Data extracts:
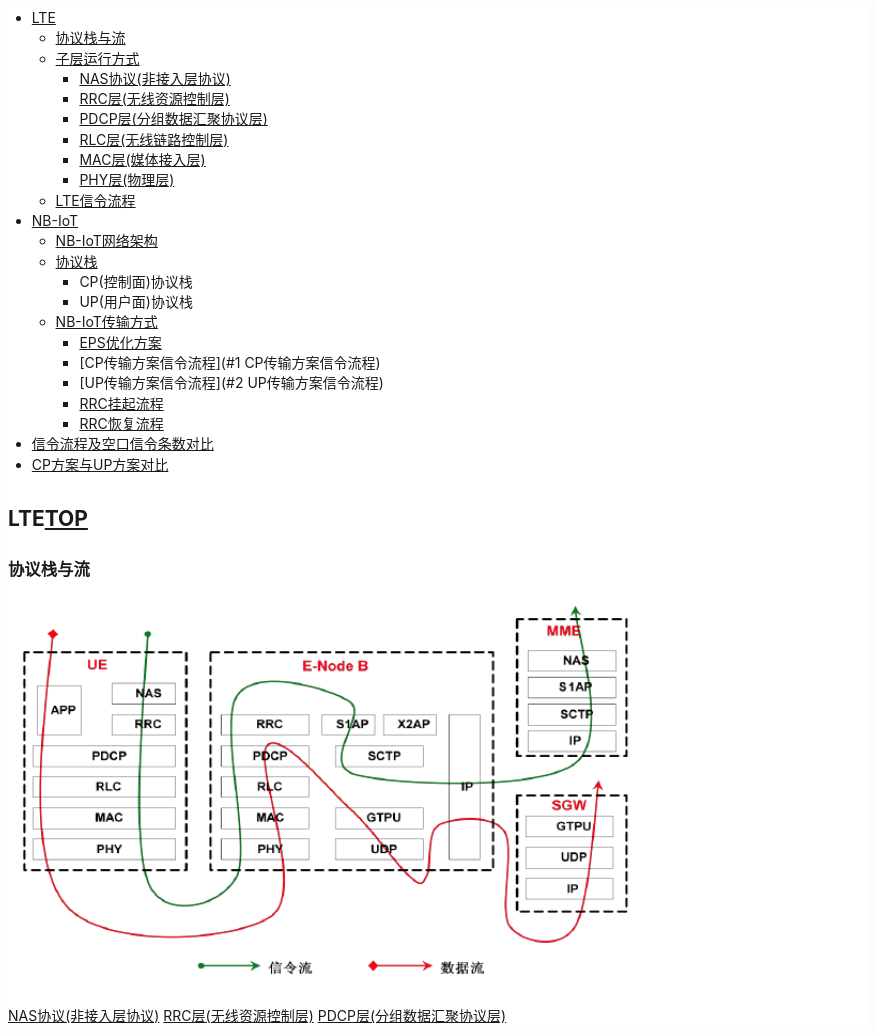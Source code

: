- [LTE](#LTE)<a name="top"></a>
  - [协议栈与流](#协议栈与流)
  - [子层运行方式](#子层运行方式)
    - [NAS协议(非接入层协议)](#NAS协议(非接入层协议))
    - [RRC层(无线资源控制层)](#RRC层(无线资源控制层))
    - [PDCP层(分组数据汇聚协议层)](#PDCP层(分组数据汇聚协议层))
    - [RLC层(无线链路控制层)](#RLC层(无线链路控制层))
    - [MAC层(媒体接入层)](#MAC层(媒体接入层))
    - [PHY层(物理层)](#PHY层(物理层))
  - [LTE信令流程](#LTE信令流程)
- [NB-IoT](#NB-IoT)
  - [NB-IoT网络架构](#NB-IoT网络架构)
  - [协议栈](#协议栈)
    - CP(控制面)协议栈
    - UP(用户面)协议栈
  - [NB-IoT传输方式](#NB-IoT传输方式)
    - [EPS优化方案](#EPS优化方案)
    - [CP传输方案信令流程](#1 CP传输方案信令流程)
    - [UP传输方案信令流程](#2 UP传输方案信令流程)
    - [RRC挂起流程](#RRC挂起流程)
    - [RRC恢复流程](#RRC恢复流程)
- [信令流程及空口信令条数对比](#信令流程及空口信令条数对比)
- [CP方案与UP方案对比](#CP方案与UP方案对比)

## LTE<a name="LTE"></a>[TOP](#top)

### 协议栈与流<a name="协议栈与流"></a>

![](Pictures/LTE02.png)

[NAS协议(非接入层协议)](#NAS协议(非接入层协议))  [RRC层(无线资源控制层)](#RRC层(无线资源控制层))  [PDCP层(分组数据汇聚协议层)](#PDCP层(分组数据汇聚协议层))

What is required:
All lines from the line containing "- [CP传输方案信令流程](#1 CP传输方案信令流程)" through the last line of the data are to be repeated exactly; no other line belongs in the answer.

Solution to the exercise:
    - [CP传输方案信令流程](#1 CP传输方案信令流程)
    - [UP传输方案信令流程](#2 UP传输方案信令流程)
    - [RRC挂起流程](#RRC挂起流程)
    - [RRC恢复流程](#RRC恢复流程)
- [信令流程及空口信令条数对比](#信令流程及空口信令条数对比)
- [CP方案与UP方案对比](#CP方案与UP方案对比)

## LTE<a name="LTE"></a>[TOP](#top)

### 协议栈与流<a name="协议栈与流"></a>

![](Pictures/LTE02.png)

[NAS协议(非接入层协议)](#NAS协议(非接入层协议))  [RRC层(无线资源控制层)](#RRC层(无线资源控制层))  [PDCP层(分组数据汇聚协议层)](#PDCP层(分组数据汇聚协议层))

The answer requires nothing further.